The last step of the training process was a final test to measure the accuracy with which the AI technology correctly identified and classified the majority of images that depict CSA. This final test was made on yet a new set of material.
One of the biggest challenges with machine learning in general is “overfitting”, which means that the algorithm simply becomes too good at classifying the images it is trained on. The classification becomes too specific, instead of helping find similarities and relationships between the objects in the pictures. When that happens, it’s no longer possible to generalize the learned connections for new images. That’s largely why the validation set is so important. However, there is a risk that “overfitting” will also affect the validation set after a while. Which in turn explains the need for the final accuracy test to give a true answer about how good the technology really is.
Another difficulty – and perhaps the greatest challenge of all when training AI technology on CSA material – is the availability of data to train on. In other cases where you train AI technology, you can find and even create the pictures you need. But with child sexual abuse images it becomes difficult. We can neither create nor collect illegal material to train the technology on. So we had to find different ways to work around the problem.
Although there are relatively few users who currently have access to the AI technology (since it’s currently a beta version), several users and organizations have provided detailed feedback. The general message is unquestionably positive. Some have already managed to work the Griffeye AI into their daily work, and with good results. But as a beta version, there’s still a lot to work on.
We’ve received valuable feedback from users suggesting patterns in the mistakes the technology makes. For example, it’s difficult to classify small images in a collage, because the algorithm can’t find the details in the pictures. At present, we scale down the image because larger images require more computing power, but that makes finding details in collages difficult.
Another example where the classifier sometimes makes mistakes is certain types of images of children, such as holiday pictures on the beach. For the algorithm, these images are often too similar to illegal pictures. However, by training the algorithm on these types of images, the AI technology can learn to understand the difference, and quickly classify what is illegal.

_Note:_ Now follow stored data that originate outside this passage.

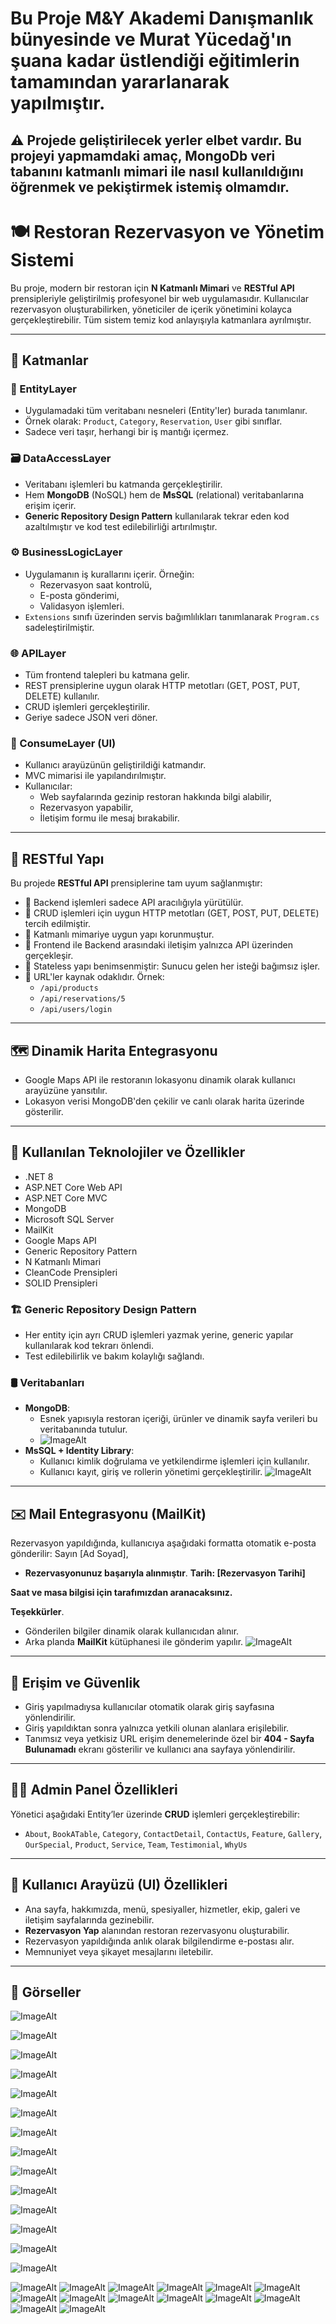 #  Bu Proje M&Y Akademi Danışmanlık  bünyesinde  ve  Murat Yücedağ'ın şuana kadar üstlendiği eğitimlerin tamamından yararlanarak yapılmıştır.
## ⚠️ Projede geliştirilecek yerler elbet vardır. Bu projeyi yapmamdaki amaç, MongoDb veri tabanını katmanlı mimari ile nasıl kullanıldığını öğrenmek ve pekiştirmek istemiş olmamdır.

# 🍽️ Restoran Rezervasyon ve Yönetim Sistemi

Bu proje, modern bir restoran için **N Katmanlı Mimari** ve **RESTful API** prensipleriyle geliştirilmiş profesyonel bir web uygulamasıdır. Kullanıcılar rezervasyon oluşturabilirken, yöneticiler de içerik yönetimini kolayca gerçekleştirebilir. Tüm sistem temiz kod anlayışıyla katmanlara ayrılmıştır.

---

## 🔧 Katmanlar

### 🧩 EntityLayer
- Uygulamadaki tüm veritabanı nesneleri (Entity'ler) burada tanımlanır.
- Örnek olarak: `Product`, `Category`, `Reservation`, `User` gibi sınıflar.
- Sadece veri taşır, herhangi bir iş mantığı içermez.

### 🗃️ DataAccessLayer
- Veritabanı işlemleri bu katmanda gerçekleştirilir.
- Hem **MongoDB** (NoSQL) hem de **MsSQL** (relational) veritabanlarına erişim içerir.
- **Generic Repository Design Pattern** kullanılarak tekrar eden kod azaltılmıştır ve kod test edilebilirliği artırılmıştır.

### ⚙️ BusinessLogicLayer
- Uygulamanın iş kurallarını içerir. Örneğin:
  - Rezervasyon saat kontrolü,
  - E-posta gönderimi,
  - Validasyon işlemleri.
- `Extensions` sınıfı üzerinden servis bağımlılıkları tanımlanarak `Program.cs` sadeleştirilmiştir.

### 🌐 APILayer
- Tüm frontend talepleri bu katmana gelir.
- REST prensiplerine uygun olarak HTTP metotları (GET, POST, PUT, DELETE) kullanılır.
- CRUD işlemleri gerçekleştirilir.
- Geriye sadece JSON veri döner.

### 🎨 ConsumeLayer (UI)
- Kullanıcı arayüzünün geliştirildiği katmandır.
- MVC mimarisi ile yapılandırılmıştır.
- Kullanıcılar:
  - Web sayfalarında gezinip restoran hakkında bilgi alabilir,
  - Rezervasyon yapabilir,
  - İletişim formu ile mesaj bırakabilir.

---

## 🔁 RESTful Yapı

Bu projede **RESTful API** prensiplerine tam uyum sağlanmıştır:

- 🎯 Backend işlemleri sadece API aracılığıyla yürütülür.
- 🔁 CRUD işlemleri için uygun HTTP metotları (GET, POST, PUT, DELETE) tercih edilmiştir.
- 🧱 Katmanlı mimariye uygun yapı korunmuştur.
- 🔗 Frontend ile Backend arasındaki iletişim yalnızca API üzerinden gerçekleşir.
- 🧼 Stateless yapı benimsenmiştir: Sunucu gelen her isteği bağımsız işler.
- 🔎 URL'ler kaynak odaklıdır. Örnek:  
  - `/api/products`  
  - `/api/reservations/5`  
  - `/api/users/login`

---

## 🗺️ Dinamik Harita Entegrasyonu
- Google Maps API ile restoranın lokasyonu dinamik olarak kullanıcı arayüzüne yansıtılır.
- Lokasyon verisi MongoDB'den çekilir ve canlı olarak harita üzerinde gösterilir.

---

## 🧰 Kullanılan Teknolojiler ve Özellikler
- .NET 8
- ASP.NET Core Web API
- ASP.NET Core MVC
- MongoDB
- Microsoft SQL Server
- MailKit
- Google Maps API
- Generic Repository Pattern
- N Katmanlı Mimari
- CleanCode Prensipleri
- SOLID Prensipleri

### 🏗️ Generic Repository Design Pattern
- Her entity için ayrı CRUD işlemleri yazmak yerine, generic yapılar kullanılarak kod tekrarı önlendi.
- Test edilebilirlik ve bakım kolaylığı sağlandı.

### 🛢️ Veritabanları
- **MongoDB**:  
  - Esnek yapısıyla restoran içeriği, ürünler ve dinamik sayfa verileri bu veritabanında tutulur.
  - ![ImageAlt](https://github.com/SemihSanli/MongoNoSQLRestaurant/blob/b036e69c421eedef08a24ac2828203a1427c767e/Images/Ekran%20g%C3%B6r%C3%BCnt%C3%BCs%C3%BC%202025-06-03%20190000.png)
- **MsSQL + Identity Library**:  
  - Kullanıcı kimlik doğrulama ve yetkilendirme işlemleri için kullanılır.
  - Kullanıcı kayıt, giriş ve rollerin yönetimi gerçekleştirilir.
   ![ImageAlt](https://github.com/SemihSanli/MongoNoSQLRestaurant/blob/b036e69c421eedef08a24ac2828203a1427c767e/Images/Ekran%20g%C3%B6r%C3%BCnt%C3%BCs%C3%BC%202025-06-03%20190055.png)
---

## ✉️ Mail Entegrasyonu (MailKit)

Rezervasyon yapıldığında, kullanıcıya aşağıdaki formatta otomatik e-posta gönderilir:
Sayın [Ad Soyad],

- **Rezervasyonunuz başarıyla alınmıştır**.
**Tarih: [Rezervasyon Tarihi]**

**Saat ve masa bilgisi için tarafımızdan aranacaksınız.**

**Teşekkürler**.


- Gönderilen bilgiler dinamik olarak kullanıcıdan alınır.
- Arka planda **MailKit** kütüphanesi ile gönderim yapılır.
  ![ImageAlt](https://github.com/SemihSanli/MongoNoSQLRestaurant/blob/b036e69c421eedef08a24ac2828203a1427c767e/Images/WhatsApp%20G%C3%B6rsel%202025-06-03%20saat%2019.02.59_db54ebf8.jpg)
---

## 🔐 Erişim ve Güvenlik

- Giriş yapılmadıysa kullanıcılar otomatik olarak giriş sayfasına yönlendirilir.
- Giriş yapıldıktan sonra yalnızca yetkili olunan alanlara erişilebilir.
- Tanımsız veya yetkisiz URL erişim denemelerinde özel bir **404 - Sayfa Bulunamadı** ekranı gösterilir ve kullanıcı ana sayfaya yönlendirilir.

---

## 🧑‍💼 Admin Panel Özellikleri

Yönetici aşağıdaki Entity’ler üzerinde **CRUD** işlemleri gerçekleştirebilir:

- `About`, `BookATable`, `Category`, `ContactDetail`, `ContactUs`, `Feature`, `Gallery`, `OurSpecial`, `Product`, `Service`, `Team`, `Testimonial`, `WhyUs`

---

## 👥 Kullanıcı Arayüzü (UI) Özellikleri

- Ana sayfa, hakkımızda, menü, spesiyaller, hizmetler, ekip, galeri ve iletişim sayfalarında gezinebilir.
- **Rezervasyon Yap** alanından restoran rezervasyonu oluşturabilir.
- Rezervasyon yapıldığında anlık olarak bilgilendirme e-postası alır.
- Memnuniyet veya şikayet mesajlarını iletebilir.

---

## 📸 Görseller
 ![ImageAlt](https://github.com/SemihSanli/MongoNoSQLRestaurant/blob/b036e69c421eedef08a24ac2828203a1427c767e/Images/Ekran%20g%C3%B6r%C3%BCnt%C3%BCs%C3%BC%202025-06-03%20163859.png)
 
 ![ImageAlt](https://github.com/SemihSanli/MongoNoSQLRestaurant/blob/b036e69c421eedef08a24ac2828203a1427c767e/Images/Ekran%20g%C3%B6r%C3%BCnt%C3%BCs%C3%BC%202025-06-03%20163905.png)

 ![ImageAlt](https://github.com/SemihSanli/MongoNoSQLRestaurant/blob/b036e69c421eedef08a24ac2828203a1427c767e/Images/Ekran%20g%C3%B6r%C3%BCnt%C3%BCs%C3%BC%202025-06-03%20163910.png)

 ![ImageAlt](https://github.com/SemihSanli/MongoNoSQLRestaurant/blob/b036e69c421eedef08a24ac2828203a1427c767e/Images/Ekran%20g%C3%B6r%C3%BCnt%C3%BCs%C3%BC%202025-06-03%20164148.png)

 ![ImageAlt](https://github.com/SemihSanli/MongoNoSQLRestaurant/blob/b036e69c421eedef08a24ac2828203a1427c767e/Images/Ekran%20g%C3%B6r%C3%BCnt%C3%BCs%C3%BC%202025-06-03%20164154.png)

  ![ImageAlt](https://github.com/SemihSanli/MongoNoSQLRestaurant/blob/b036e69c421eedef08a24ac2828203a1427c767e/Images/Ekran%20g%C3%B6r%C3%BCnt%C3%BCs%C3%BC%202025-06-03%20164202.png)
  
 ![ImageAlt](https://github.com/SemihSanli/MongoNoSQLRestaurant/blob/b036e69c421eedef08a24ac2828203a1427c767e/Images/Ekran%20g%C3%B6r%C3%BCnt%C3%BCs%C3%BC%202025-06-03%20164211.png)
 
  ![ImageAlt](https://github.com/SemihSanli/MongoNoSQLRestaurant/blob/b036e69c421eedef08a24ac2828203a1427c767e/Images/Ekran%20g%C3%B6r%C3%BCnt%C3%BCs%C3%BC%202025-06-03%20164216.png)
  
 ![ImageAlt](https://github.com/SemihSanli/MongoNoSQLRestaurant/blob/b036e69c421eedef08a24ac2828203a1427c767e/Images/Ekran%20g%C3%B6r%C3%BCnt%C3%BCs%C3%BC%202025-06-03%20164221.png)

  ![ImageAlt](https://github.com/SemihSanli/MongoNoSQLRestaurant/blob/b036e69c421eedef08a24ac2828203a1427c767e/Images/Ekran%20g%C3%B6r%C3%BCnt%C3%BCs%C3%BC%202025-06-03%20163929.png)

   ![ImageAlt](https://github.com/SemihSanli/MongoNoSQLRestaurant/blob/b036e69c421eedef08a24ac2828203a1427c767e/Images/Ekran%20g%C3%B6r%C3%BCnt%C3%BCs%C3%BC%202025-06-03%20163940.png)
   
   ![ImageAlt](https://github.com/SemihSanli/MongoNoSQLRestaurant/blob/b036e69c421eedef08a24ac2828203a1427c767e/Images/Ekran%20g%C3%B6r%C3%BCnt%C3%BCs%C3%BC%202025-06-03%20163922.png)

  ![ImageAlt](https://github.com/SemihSanli/MongoNoSQLRestaurant/blob/b036e69c421eedef08a24ac2828203a1427c767e/Images/Ekran%20g%C3%B6r%C3%BCnt%C3%BCs%C3%BC%202025-06-03%20164136.png)

  ![ImageAlt](https://github.com/SemihSanli/MongoNoSQLRestaurant/blob/b036e69c421eedef08a24ac2828203a1427c767e/Images/Ekran%20g%C3%B6r%C3%BCnt%C3%BCs%C3%BC%202025-06-03%20164136.png)
  
![ImageAlt](https://github.com/SemihSanli/MongoNoSQLRestaurant/blob/b036e69c421eedef08a24ac2828203a1427c767e/Images/Ekran%20g%C3%B6r%C3%BCnt%C3%BCs%C3%BC%202025-06-03%20164237.png)
  ![ImageAlt](https://github.com/SemihSanli/MongoNoSQLRestaurant/blob/b036e69c421eedef08a24ac2828203a1427c767e/Images/Ekran%20g%C3%B6r%C3%BCnt%C3%BCs%C3%BC%202025-06-03%20164247.png)
    ![ImageAlt](https://github.com/SemihSanli/MongoNoSQLRestaurant/blob/b036e69c421eedef08a24ac2828203a1427c767e/Images/Ekran%20g%C3%B6r%C3%BCnt%C3%BCs%C3%BC%202025-06-03%20164253.png)
      ![ImageAlt](https://github.com/SemihSanli/MongoNoSQLRestaurant/blob/b036e69c421eedef08a24ac2828203a1427c767e/Images/Ekran%20g%C3%B6r%C3%BCnt%C3%BCs%C3%BC%202025-06-03%20164258.png)
![ImageAlt](https://github.com/SemihSanli/MongoNoSQLRestaurant/blob/b036e69c421eedef08a24ac2828203a1427c767e/Images/Ekran%20g%C3%B6r%C3%BCnt%C3%BCs%C3%BC%202025-06-03%20164306.png)
  ![ImageAlt](https://github.com/SemihSanli/MongoNoSQLRestaurant/blob/b036e69c421eedef08a24ac2828203a1427c767e/Images/Ekran%20g%C3%B6r%C3%BCnt%C3%BCs%C3%BC%202025-06-03%20164312.png)
    ![ImageAlt](https://github.com/SemihSanli/MongoNoSQLRestaurant/blob/b036e69c421eedef08a24ac2828203a1427c767e/Images/Ekran%20g%C3%B6r%C3%BCnt%C3%BCs%C3%BC%202025-06-03%20164318.png)
      ![ImageAlt](https://github.com/SemihSanli/MongoNoSQLRestaurant/blob/b036e69c421eedef08a24ac2828203a1427c767e/Images/Ekran%20g%C3%B6r%C3%BCnt%C3%BCs%C3%BC%202025-06-03%20164324.png)
![ImageAlt](https://github.com/SemihSanli/MongoNoSQLRestaurant/blob/b036e69c421eedef08a24ac2828203a1427c767e/Images/Ekran%20g%C3%B6r%C3%BCnt%C3%BCs%C3%BC%202025-06-03%20164335.png)
  ![ImageAlt](https://github.com/SemihSanli/MongoNoSQLRestaurant/blob/b036e69c421eedef08a24ac2828203a1427c767e/Images/Ekran%20g%C3%B6r%C3%BCnt%C3%BCs%C3%BC%202025-06-03%20164344.png)
    ![ImageAlt](https://github.com/SemihSanli/MongoNoSQLRestaurant/blob/b036e69c421eedef08a24ac2828203a1427c767e/Images/Ekran%20g%C3%B6r%C3%BCnt%C3%BCs%C3%BC%202025-06-03%20164352.png)
      ![ImageAlt](https://github.com/SemihSanli/MongoNoSQLRestaurant/blob/b036e69c421eedef08a24ac2828203a1427c767e/Images/Ekran%20g%C3%B6r%C3%BCnt%C3%BCs%C3%BC%202025-06-03%20164358.png)
 ![ImageAlt](https://github.com/SemihSanli/MongoNoSQLRestaurant/blob/b036e69c421eedef08a24ac2828203a1427c767e/Images/Ekran%20g%C3%B6r%C3%BCnt%C3%BCs%C3%BC%202025-06-03%20164403.png)
    ![ImageAlt](https://github.com/SemihSanli/MongoNoSQLRestaurant/blob/b036e69c421eedef08a24ac2828203a1427c767e/Images/Ekran%20g%C3%B6r%C3%BCnt%C3%BCs%C3%BC%202025-06-03%20164419.png)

Training AI technology is an ongoing process. The more categorized material we get access to the better it becomes. Therefore, the next step will be to train our technology on new data from other organizations and authorities. In addition to training the technology on more illegal material, we will also train it on larger data sets of legal images.
The ambition is also to train the AI technology to distinguish with great precision how CSA is defined and categorized in different countries. Imagine that you can have a baseline AI technology that can be used straight away in most countries, but also specific AI algorithms for how CSA material is legally defined in different countries.
Research in AI and machine learning is advancing rapidly, but the basis for how the models are trained is the same. The amount and quality of data used to train the algorithm determine how good the results are. The massive volume of child sexual abuse images is deeply concerning, of course, but at least we can turn that to our advantage using AI technology. New and improved GPUs are released yearly, with more focus on machine learning tasks, which makes it possible to keep up with the increased volumes of data. AI technology can help to lower the physical and mental burden for investigators, help in identifying victims and perpetrators more quickly and accurately, and ultimately stop and prevent child sexual abuse.